Though Birmingham, Alabama is a 74 percent black city (complete with black mayor, black police chief, and majority black city council), we still must wonder if MLK's dream is a reality. That's what the Birmingham News actually published, thus begging the question "what exactly was his dream?" [Is Martin Luther King Jr.'s dream a reality?

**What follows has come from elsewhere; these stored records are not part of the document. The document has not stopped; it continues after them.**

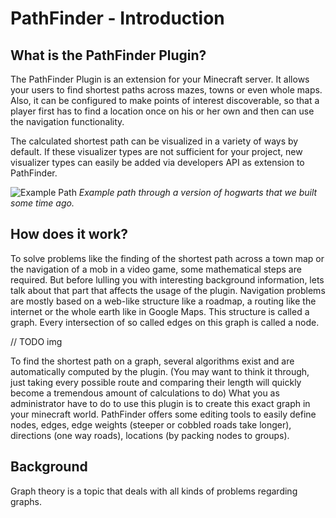 <script>
import path_example from '../images/path_example.png'
</script>

# PathFinder - Introduction

## What is the PathFinder Plugin?

The PathFinder Plugin is an extension for your Minecraft server. It allows your users to find shortest paths across mazes, towns or even whole maps. Also, it can be configured to make points of interest discoverable, so that a player first has to find a location once on his or her own and then can use the navigation functionality.

The calculated shortest path can be visualized in a variety of ways by default. If these visualizer types are not sufficient for your project, new visualizer types can easily be added via developers API as extension to PathFinder.

![Example Path]({path_example})
*Example path through a version of hogwarts that we built some time ago.*

## How does it work?

To solve problems like the finding of the shortest path across a town map or the navigation of a mob in a video game, some mathematical steps are required. But before lulling you with interesting background information, lets talk about that part that affects the usage of the plugin.
Navigation problems are mostly based on a web-like structure like a roadmap, a routing like the internet or the whole earth like in Google Maps.
This structure is called a graph. Every intersection of so called edges on this graph is called a node.

// TODO img

To find the shortest path on a graph, several algorithms exist and are automatically computed by the plugin.
(You may want to think it through, just taking every possible route and comparing their length will quickly become a tremendous amount of calculations to do)
What you as administrator have to do to use this plugin is to create this exact graph in your minecraft world.
PathFinder offers some editing tools to easily define nodes, edges, edge weights (steeper or cobbled roads take longer), directions (one way roads), locations (by packing nodes to groups).

## Background

Graph theory is a topic that deals with all kinds of problems regarding graphs.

In changed Birmingham, yes and no, Al.com, 8-24-13]

MLK III, the eldest son Michael King himself, said "the task is still not done," when he spoke today, again begging the simple question: "What the hell was Martin Luther King's dream and why in the world is it the only approved dream American's must all embrace as the vision of the future?" [Marching for King's dream: 'The task is not done', Detroit News, 8-24-13]
SBPDL has a different dream for the future...

Had Martin Luther King Jr. not been assassinated in 1968, he'd have joined his right-hand man Ralph Abernathy in 1969 when the latter protested the monumental waste of money white America was expending in reaching to the stars (for a glimpse of the real King, read this Playboy interview from January 1965)


In Mark Thompson's Space Race: African American Newspapers Respond to Sputnik and Apollo 11, he makes clear that Rev. Abernathy - MLK's successor to the mantle of #1 racial huckster and new head of his Southern Christian Leadership Conference (SCLC) - and much of black America didn't share their white countrymen's enthusiasm for space exploration:


Before the launch, civil rights activist Rev. Ralph D. Abernathy led a protest complaining about the amount of money spent on the Apollo program while vast numbers of people remained at the poverty level. “America has reached out to the stars but has not reached out to her starving poor,” explained Abernathy while leading a small group of 15 African Americans through the Cape Kennedy Visitors Center.


An article penned by Booker Griffin in the Los Angeles Sentinel proffered the argument that while the moon landing was definitely “one of the miracles of the ages” and that “[t]aken at face value, it would seem that all Americans would rejoice at such a monumental occurrence,” Griffin announced: “I do not.” In Griffin’s article, entitled “Moon Dust and Black Disgust,” a central theme was the contrast between what the Apollo program achieved and what remained underachieved on earth in the black communities: “Here is a country that cannot pass a rat control bill to protect black babies from rats, but can spend billions to explore rocks, craters and dust thousands of miles away.” (p. 51)
In 2013, after forty years of black political control of Detroit, much of the city is now nothing more than rocks and dust, with burnt-out buildings a reminder that some form of civilization once flourished in the city: white civilization.

We could have been on Mars, but we terminated that mission in exchange for seeing Martin Luther King's dream come to fruition.

It's time to tear up that road-map for the future.

Judging by 2013 Detroit and Birmingham, there's more promise for civilization amid the dust, rocks, and craters of the moon, then in these two black politically (and morally) controlled municipalities.

For $20, you can buy an acre of land on the moon; for $1, you can buy a house in 82 percent black Detroit.

That, my friends, is Martin Luther King's dream come true... in monetary value.